“Of all tyrannies, a tyranny sincerely exercised for the good of its victims may be the most oppressive. It would be better to live under robber barons than under omnipotent moral busybodies. The robber baron’s cruelty may sometimes sleep, his cupidity may at some point be satiated; but those who torment us for our own good will torment us without end for they do so with the approval of their own conscience.”
– C. S. Lewis
Our state’s slow, steady procession of totalitarian incrementalism continues with House Bill 1726, the latest installment of government intrusion on the legislative assembly line which has just passed the Senate. This bill, sponsored by Rep. Jennifer Weiss (D – Wake), Rep. Bob England (D – Rutherford), Rep. Marian McLawhorn (D – Pitt), and Rep. Douglas Yongue (D – Scotland), represents a big step towards a veritable “nanny state,” as it seeks to subject children in child care facilities to a strict dietary regimen, courtesy of big brother. HB 1726 directs the Child Care Commission to “consider” a laundry list of stipulations regarding children’s nutritional intake that would turn something as innocent as daycare snack time into a mountain of red tape. These impositions include:
- Limiting or prohibiting the serving of sweetened beverages, other than 100% fruit juice, to children of any age.
- Limiting or prohibiting the serving of whole milk to children two years of age or older or flavored milk to children of any age. (Yes, they are in fact trying to do away with chocolate milk).

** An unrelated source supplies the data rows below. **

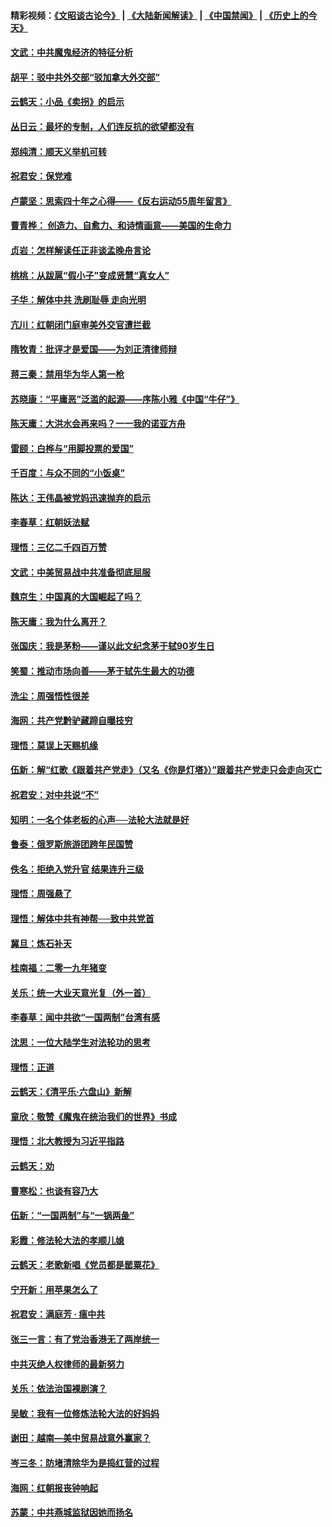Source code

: #### 精彩视频：[《文昭谈古论今》](https://github.com/gfw-breaker/wenzhao/blob/master/README.md?t=01191530) | [《大陆新闻解读》](https://github.com/gfw-breaker/ntdtv-comedy/blob/master/README.md?t=01191530) | [《中国禁闻》](https://github.com/gfw-breaker/ntdtv-news/blob/master/README.md?t=01191530) | [《历史上的今天》](https://github.com/gfw-breaker/today-in-history/blob/master/README.md?t=01191530) 

#### [文武：中共魔鬼经济的特征分析](../pages/nsc993/n10987387.md?t=01191530) 

#### [胡平：驳中共外交部“驳加拿大外交部”](../pages/nsc993/n10987378.md?t=01191530) 

#### [云鹤天：小品《卖拐》的启示](../pages/nsc993/n10984392.md?t=01191530) 

#### [丛日云：最坏的专制，人们连反抗的欲望都没有](../pages/nsc993/n10984377.md?t=01191530) 

#### [郑纯清：顺天义举机可转](../pages/nsc993/n10984369.md?t=01191530) 

#### [祝君安：保党难](../pages/nsc993/n10984362.md?t=01191530) 

#### [卢蒙坚：思索四十年之心得——《反右运动55周年留言》](../pages/nsc993/n10984355.md?t=01191530) 

#### [曹青桦： 创造力、自愈力、和诗情画意——美国的生命力](../pages/nsc993/n10984216.md?t=01191530) 

#### [贞岩：怎样解读任正非谈孟晚舟言论](../pages/nsc993/n10984650.md?t=01191530) 

#### [桃桃：从跋扈“假小子”变成贤慧“真女人”](../pages/nsc993/n10984416.md?t=01191530) 

#### [子华：解体中共 洗刷耻辱 走向光明](../pages/nsc993/n10984019.md?t=01191530) 

#### [亢川：红朝闭门庭审美外交官遭拦截](../pages/nsc993/n10984050.md?t=01191530) 

#### [隋牧青：批评才是爱国——为刘正清律师辩](../pages/nsc993/n10983057.md?t=01191530) 

#### [蒋三秦：禁用华为华人第一枪](../pages/nsc993/n10982973.md?t=01191530) 

#### [苏晓康：“平庸恶”泛滥的起源——序陈小雅《中国“牛仔”》](../pages/nsc993/n10982008.md?t=01191530) 

#### [陈天庸：大洪水会再来吗？一一我的诺亚方舟](../pages/nsc993/n10981086.md?t=01191530) 

#### [雷颐：白桦与“用脚投票的爱国”](../pages/nsc993/n10981048.md?t=01191530) 

#### [千百度：与众不同的“小饭桌”](../pages/nsc993/n10978639.md?t=01191530) 

#### [陈达：王伟晶被党妈迅速抛弃的启示](../pages/nsc993/n10976450.md?t=01191530) 

#### [李春草：红朝妖法赋](../pages/nsc993/n10976387.md?t=01191530) 

#### [理悟：三亿二千四百万赞](../pages/nsc993/n10975966.md?t=01191530) 

#### [文武：中美贸易战中共准备彻底屈服](../pages/nsc993/n10974571.md?t=01191530) 

#### [魏京生：中国真的大国崛起了吗？](../pages/nsc993/n10974530.md?t=01191530) 

#### [陈天庸：我为什么离开？](../pages/nsc993/n10974493.md?t=01191530) 

#### [张国庆：我是茅粉——谨以此文纪念茅于轼90岁生日](../pages/nsc993/n10974477.md?t=01191530) 

#### [笑蜀：推动市场向善——茅于轼先生最大的功德](../pages/nsc993/n10974451.md?t=01191530) 

#### [洗尘：周强悟性很差](../pages/nsc993/n10973701.md?t=01191530) 

#### [海网：共产党黔驴藏蹄自曝技穷](../pages/nsc993/n10969562.md?t=01191530) 

#### [理悟：莫误上天赐机缘](../pages/nsc993/n10969514.md?t=01191530) 

#### [伍新：解“红歌《跟着共产党走》（又名《你是灯塔》）”跟着共产党走只会走向灭亡](../pages/nsc993/n10969074.md?t=01191530) 

#### [祝君安：对中共说“不”](../pages/nsc993/n10968464.md?t=01191530) 

#### [知明：一名个体老板的心声──法轮大法就是好](../pages/nsc993/n10967473.md?t=01191530) 

#### [鲁泰：俄罗斯旅游团跨年民国赞](../pages/nsc993/n10967035.md?t=01191530) 

#### [佚名：拒绝入党升官  结果连升三级](../pages/nsc993/n10965069.md?t=01191530) 

#### [理悟：周强悬了](../pages/nsc993/n10965044.md?t=01191530) 

#### [理悟：解体中共有神帮──致中共党首](../pages/nsc993/n10963824.md?t=01191530) 

#### [冀旦：炼石补天](../pages/nsc993/n10963818.md?t=01191530) 

#### [桂南福：二零一九年猪变](../pages/nsc993/n10963774.md?t=01191530) 

#### [关乐：统一大业天意光复（外一首）](../pages/nsc993/n10963765.md?t=01191530) 

#### [李春草：闻中共欲“一国两制”台湾有感](../pages/nsc993/n10963761.md?t=01191530) 

#### [沈思：一位大陆学生对法轮功的思考](../pages/nsc993/n10960706.md?t=01191530) 

#### [理悟：正道](../pages/nsc993/n10960529.md?t=01191530) 

#### [云鹤天：《清平乐‧六盘山》新解](../pages/nsc993/n10959258.md?t=01191530) 

#### [童欣：敬赞《魔鬼在统治我们的世界》书成](../pages/nsc993/n10959244.md?t=01191530) 

#### [理悟：北大教授为习近平指路](../pages/nsc993/n10959234.md?t=01191530) 

#### [云鹤天：劝](../pages/nsc993/n10959226.md?t=01191530) 

#### [曹寒松：也谈有容乃大](../pages/nsc993/n10959191.md?t=01191530) 

#### [伍新：“一国两制”与“一锅两彘”](../pages/nsc993/n10958297.md?t=01191530) 

#### [彩霞：修法轮大法的孝顺儿媳](../pages/nsc993/n10958333.md?t=01191530) 

#### [云鹤天：老歌新唱《党员都是罂粟花》](../pages/nsc993/n10958225.md?t=01191530) 

#### [宁开新：用苹果怎么了](../pages/nsc993/n10955962.md?t=01191530) 

#### [祝君安：满庭芳 · 瘟中共](../pages/nsc993/n10955949.md?t=01191530) 

#### [张三一言：有了党治香港无了两岸统一](../pages/nsc993/n10955943.md?t=01191530) 

#### [中共灭绝人权律师的最新努力](../pages/nsc993/n10954725.md?t=01191530) 

#### [关乐：依法治国裸剧演？](../pages/nsc993/n10952420.md?t=01191530) 

#### [吴敏：我有一位修炼法轮大法的好妈妈](../pages/nsc993/n10952484.md?t=01191530) 

#### [谢田：越南—美中贸易战意外赢家？](../pages/nsc993/n10940351.md?t=01191530) 

#### [岑三冬：防堵清除华为是捣红营的过程](../pages/nsc993/n10952342.md?t=01191530) 

#### [海网：红朝报丧钟响起](../pages/nsc993/n10951480.md?t=01191530) 

#### [苏蒙：中共燕城监狱因她而扬名](../pages/nsc993/n10951476.md?t=01191530)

- Limiting or prohibiting the serving of more than six ounces of juice per day to children of any age.
- Limiting or prohibiting the serving of juice from a bottle.
This bill would further mandate, in addition to “kosher” kiddie meals, that children receive a nap time and a designated amount of time spent outdoors. These activities, however, are simply what is expected from daycare facilities, and if these activities were not provided by said daycare center, many parents would simply find a different daycare service provider. Moreover, this provision is indicative of government’s irresistible propensity to circumscribe societal affairs and practices via legislation, even when legislation is not necessary to ensure that those practices are properly carried out. In this example, the invisible hand would be more than sufficient to provide what the public would expect from a day care facility.
When the state is in a position to micromanage childcare activities and impose strict dietary laws that seem as though they could be found in Deuteronomy, there is a problem. This instance is a mere microcosm of the gradual centralization and consolidation of power that occurs when it is left unchecked. When the public is complacent or information of government activity has not properly disseminated amongst the demos, the vines of government red tape are able to extend a few inches more, constricting additional public freedoms. It is up to concerned citizens to stand athwart the totalitarian intrusions of the state and preserve their liberty.
Isabel says
The laws governing dietary considerations for child care, even when picked apart for the collective good…can still be abused. Take, for instance the child care center that serves canned okra every day to the whole school because it is the cheapest vegetable that they can buy. No child ever eats it but it is within the mandates of the USDA requirements for diet. No doubt it would not harm a child to eat canned okra (I happen to like it) but for most children it is not a favored food. And as for chocolate milk..well do you think that children will be at risk for anything without it? Well, yes, maybe good health…what an awful thing to inflict upon a child. Seriously, these laws were put in place because people in charge of others who cannot speak for themselves simply are not all reputable…no matte how many disney movies or plastic toys they provide for children.